Remember: without mortgage insurance you may avoid the insurance premium but you’ll typically pay much higher interest rates and additional administrative fees. At the end of the day, for the vast majority of borrowers, the cost of CMHC Mortgage Loan Insurance is more than fully offset by the savings achieved.

Up to 25% premium refund may be available when CMHC Mortgage Loan Insurance is used to finance an Energy-Efficient Home.

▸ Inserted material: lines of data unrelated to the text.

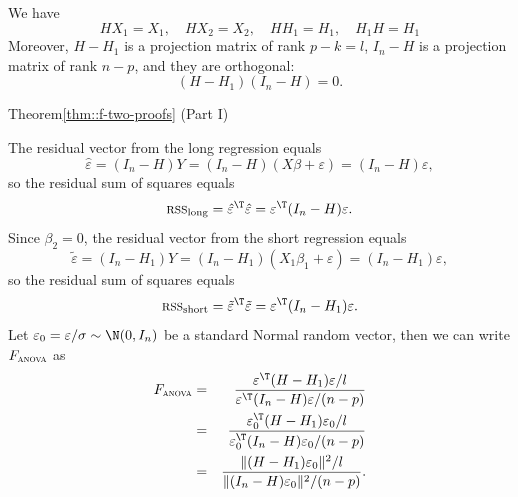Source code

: \begin{lemma}\label{lemma::projection-m-F}
We have
$$
HX_{1}=X_{1}, \quad HX_2 = X_2, \quad  HH_{1} =H_{1},\quad H_{1}H=H_{1}
$$
Moreover, 
$H-H_{1}$ is a projection matrix of rank $p-k=l$, 
$I_{n}-H$ is a projection matrix of rank $n-p$, and they are orthogonal:
\begin{equation}
(H-H_{1})(I_{n}-H)=0.\label{eq:basic4}
\end{equation}
\end{lemma}

\begin{myproof}{Theorem}{\ref{thm::f-two-proofs} (Part I)}

The residual vector from the long regression equals 
$$
\hat{\varepsilon}=(I_{n}-H)Y=(I_{n}-H)(X\beta+\varepsilon)=(I_{n}-H)\varepsilon ,
$$
so the residual sum of squares equals 
\[
\textsc{rss}_{\text{long}}=\hat{\varepsilon}^{\T}\hat{\varepsilon}=\varepsilon^{\T}(I_{n}-H)\varepsilon . 
\]
Since $\beta_{2}=0$, the residual vector from the short regression
equals
$$
\tilde{\varepsilon}=(I_{n}-H_{1})Y=(I_{n}-H_{1})(X_{1}\beta_{1}+\varepsilon)=(I_{n}-H_{1})\varepsilon , 
$$
so the residual sum of squares equals
\[
\textsc{rss}_{\text{short}}=\tilde{\varepsilon}^{\T}\tilde{\varepsilon}=\varepsilon^{\T}(I_{n}-H_{1})\varepsilon.
\]
Let $\varepsilon_{0}=\varepsilon/\sigma\sim\N(0,I_{n})$ be a standard
Normal random vector, then we can write $F_\textsc{anova} $ as
\begin{eqnarray}
F_\textsc{anova}  &=& \frac{\varepsilon^{\T}(H-H_{1})\varepsilon/l}{\varepsilon^{\T}(I_{n}-H)\varepsilon/(n-p)} \nonumber  \\
&=&\frac{\varepsilon_{0}^{\T}(H-H_{1})\varepsilon_{0}/l}{\varepsilon_{0}^{\T}(I_{n}-H)\varepsilon_{0}/(n-p)} \nonumber\\
&=&\frac{\|(H-H_{1})\varepsilon_{0}\|^{2}/l}{\|(I_{n}-H)\varepsilon_{0}\|^{2}/(n-p)}.\label{eq:FratioofQ}
\end{eqnarray}


\end{myproof}
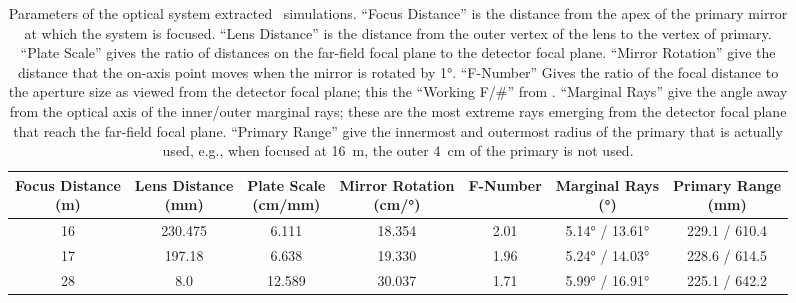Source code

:\begin{table}
\centering
\caption{
  Parameters of the optical system extracted \ZEMAX\ simulations.
  ``Focus Distance'' is the distance from the apex of the primary mirror at which the system is focused.
  ``Lens Distance'' is the distance from the outer vertex of the lens to the vertex of primary.
  ``Plate Scale'' gives the ratio of distances on the far-field focal plane to the detector focal plane.
  ``Mirror Rotation'' give the distance that the on-axis point moves when the mirror is rotated by \ang{1}.
  ``F-Number'' Gives the ratio of the focal distance to the aperture size as viewed from the detector focal plane; this the ``Working F/\#'' from \ZEMAX.
  ``Marginal Rays'' give the angle away from the optical axis of the inner/outer marginal rays; these are the most extreme rays emerging from the detector focal plane that reach the far-field focal plane.
  ``Primary Range'' give the innermost and outermost radius of the primary that is actually used, e.g., when focused at \SI{16}{\m}, the outer \SI{4}{\cm} of the primary is not used.
}
\label{tab:ch4-zemax-parms}
\begin{tabular}{ccccccc}
\toprule
  \specialcell{Focus Distance \\ (\si{\m})} &
  \specialcell{Lens Distance \\ (\si{\mm})} &
  \specialcell{Plate Scale \\ (\si{\cm}/\si{\mm})} &
  \specialcell{Mirror Rotation \\ (\si{\cm}/\si{\degree})} &
  \specialcell{F-Number  \\ } & 
  \specialcell{Marginal Rays \\ (\si{\degree})} &
  \specialcell{Primary Range \\ (\si{\mm})} \\
\midrule
16 & 230.475 &  6.111 & 18.354 & 2.01 &  \ang{5.14} / \ang{13.61} & 229.1 / 610.4 \\
17 & 197.18  &  6.638 & 19.330 & 1.96 &  \ang{5.24} / \ang{14.03} & 228.6 / 614.5 \\ 
28 &   8.0   & 12.589 & 30.037 & 1.71 &  \ang{5.99} / \ang{16.91} & 225.1 / 642.2 \\
\bottomrule
\end{tabular}
\end{table}

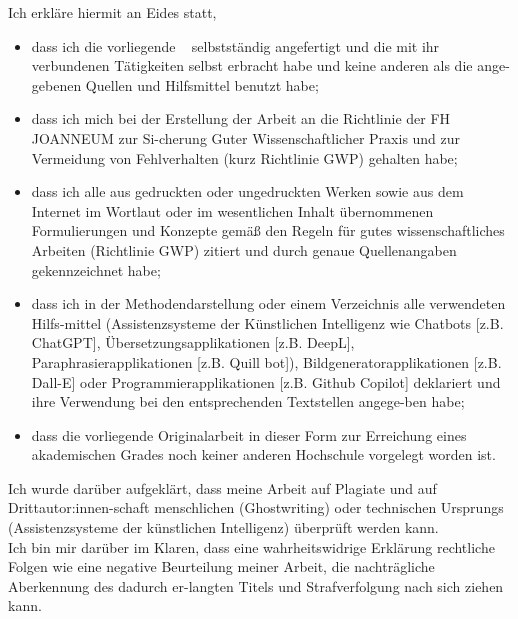 %

\thispagestyle{empty}
 {\hfill\fontfamily{\sfdefault}\bfseries\fontsize{22}{22}\selectfont{Eidesstattliche Erklärung}}\vspace*{1cm}

\noindent Ich erkläre hiermit an Eides statt,

\begin{itemize}
	\item {dass ich die vorliegende \DocTypeText~ selbstständig angefertigt und die mit ihr verbundenen Tätigkeiten selbst erbracht habe und keine anderen als die ange-gebenen Quellen und Hilfsmittel benutzt habe;}
	\item {dass ich mich bei der Erstellung der Arbeit an die Richtlinie der FH JOANNEUM zur Si-cherung Guter Wissenschaftlicher Praxis und zur Vermeidung von Fehlverhalten (kurz Richtlinie GWP) gehalten habe;}
	\item {dass ich alle aus gedruckten oder ungedruckten Werken sowie aus dem Internet im Wortlaut oder im wesentlichen Inhalt übernommenen Formulierungen und Konzepte gemäß den Regeln für gutes wissenschaftliches Arbeiten (Richtlinie GWP) zitiert und durch genaue Quellenangaben gekennzeichnet habe;}
	\item {dass ich in der Methodendarstellung oder einem Verzeichnis alle verwendeten Hilfs-mittel (Assistenzsysteme der Künstlichen Intelligenz wie Chatbots [z.B. ChatGPT], Übersetzungsapplikationen [z.B. DeepL], Paraphrasierapplikationen [z.B. Quill bot]), Bildgeneratorapplikationen [z.B. Dall-E] oder Programmierapplikationen [z.B. Github Copilot] deklariert und ihre Verwendung bei den entsprechenden Textstellen angege-ben habe;}
	\item {dass die vorliegende Originalarbeit in dieser Form zur Erreichung eines akademischen Grades noch keiner anderen Hochschule vorgelegt worden ist.}
\end{itemize}

\noindent Ich wurde darüber aufgeklärt, dass meine Arbeit auf Plagiate und auf Drittautor:innen-schaft menschlichen (Ghostwriting) oder technischen Ursprungs (Assistenzsysteme der künstlichen Intelligenz) überprüft werden kann.\\

\noindent Ich bin mir darüber im Klaren, dass eine wahrheitswidrige Erklärung rechtliche Folgen wie eine negative Beurteilung meiner Arbeit, die nachträgliche Aberkennung des dadurch er-langten Titels und Strafverfolgung nach sich ziehen kann.


\ifthenelse{\equal{\Style}{\Book}}
{
	\newpage\null\thispagestyle{empty}\newpage
}
{
}


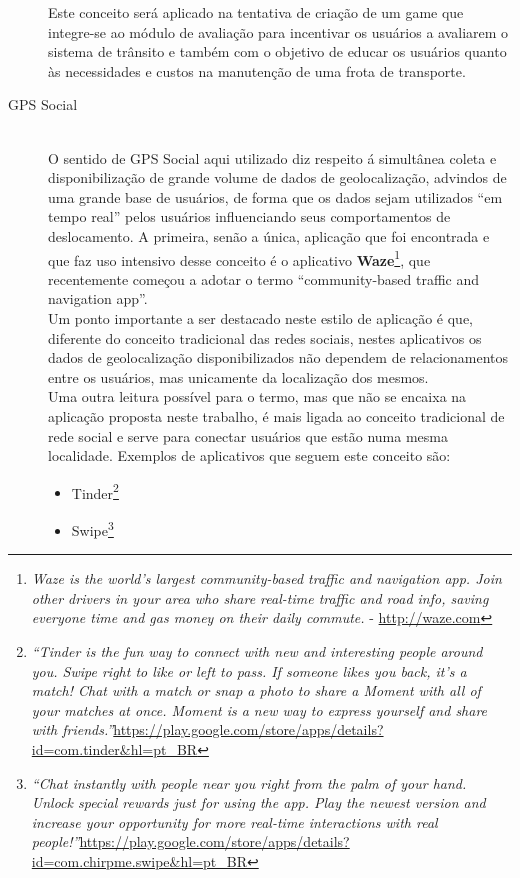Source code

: \begin{description}
\begin{citacao}
	    \end{citacao}
	    Este conceito será aplicado na tentativa de criação de um game que integre-se ao módulo de avaliação para incentivar os usuários a avaliarem o sistema de trânsito e também com o objetivo de educar os usuários quanto às necessidades e custos na manutenção de uma frota de transporte.%
%
	\item[GPS Social] \hfill \\
	    O sentido de GPS Social aqui utilizado diz respeito á simultânea coleta e disponibilização de grande volume de dados de geolocalização, advindos de uma grande base de usuários, de forma que os dados sejam utilizados ``em tempo real'' pelos usuários influenciando seus comportamentos de deslocamento. A primeira, senão a única, aplicação que foi encontrada e que faz uso intensivo desse conceito é o aplicativo \textbf{Waze}\footnote{\textit{Waze is the world's largest community-based traffic and navigation app. Join other drivers in your area who share real-time traffic and road info, saving everyone time and gas money on their daily commute.} - \url{http://waze.com}}, que recentemente começou a adotar o termo ``community-based traffic and navigation app''.\\
	    Um ponto importante a ser destacado neste estilo de aplicação é que, diferente do conceito tradicional das redes sociais, nestes aplicativos os dados de geolocalização disponibilizados não dependem de relacionamentos entre os usuários, mas unicamente da localização dos mesmos. \\
	    Uma outra leitura possível para o termo, mas que não se encaixa na aplicação proposta neste trabalho, é mais ligada ao conceito tradicional de rede social e serve para conectar usuários que estão numa mesma localidade. Exemplos de aplicativos que seguem este conceito são:
	    \begin{itemize}
	    \item Tinder\footnote{\textit{``Tinder is the fun way to connect with new and interesting people around you. Swipe right to like or left to pass. If someone likes you back, it’s a match! Chat with a match or snap a photo to share a Moment with all of your matches at once. Moment is a new way to express yourself and share with friends.''}\url{https://play.google.com/store/apps/details?id=com.tinder&hl=pt_BR}}
	    \item Swipe\footnote{\textit{``Chat instantly with people near you right from the palm of your hand. Unlock special rewards just for using the app. Play the newest version and increase your opportunity for more real-time interactions with real people!''}\url{https://play.google.com/store/apps/details?id=com.chirpme.swipe&hl=pt_BR}}

\end{itemize}
\end{description}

Premium on Total Loan Premium on Increase to Loan Amount for Portability
Up to and including 65% 0.60% 0.60%
Up to and including 75% 1.70% 5.90%
Up to and including 80% 2.40% 6.05%
Up to and including 85% 2.80% 6.20%
Up to and including 90% 3.10% 6.25%
Up to and including 95% 4.00% 6.30%
90.01% to 95% —
Non-Traditional Down Payment**
4.50% 6.60 %

Premiums in Manitoba, Ontario and Quebec are subject to provincial sales tax. The provincial sales tax cannot be added to the loan amount.

** Down Payment Requirements — Traditional sources of down payment include: Applicant’s savings, RRSP withdrawal, funds borrowed against proven assets, sweat equity (<50% of min. required equity), land unencumbered, proceeds from sale of another property, non-repayable gift from immediate relative, equity grant (non-repayable grant from federal, provincial or municipal agency). Non-traditional sources of down payment include: Any source that is arm’s length to and not tied to the purchase or sale of the property, such as borrowed funds, gifts and 100% sweat equity.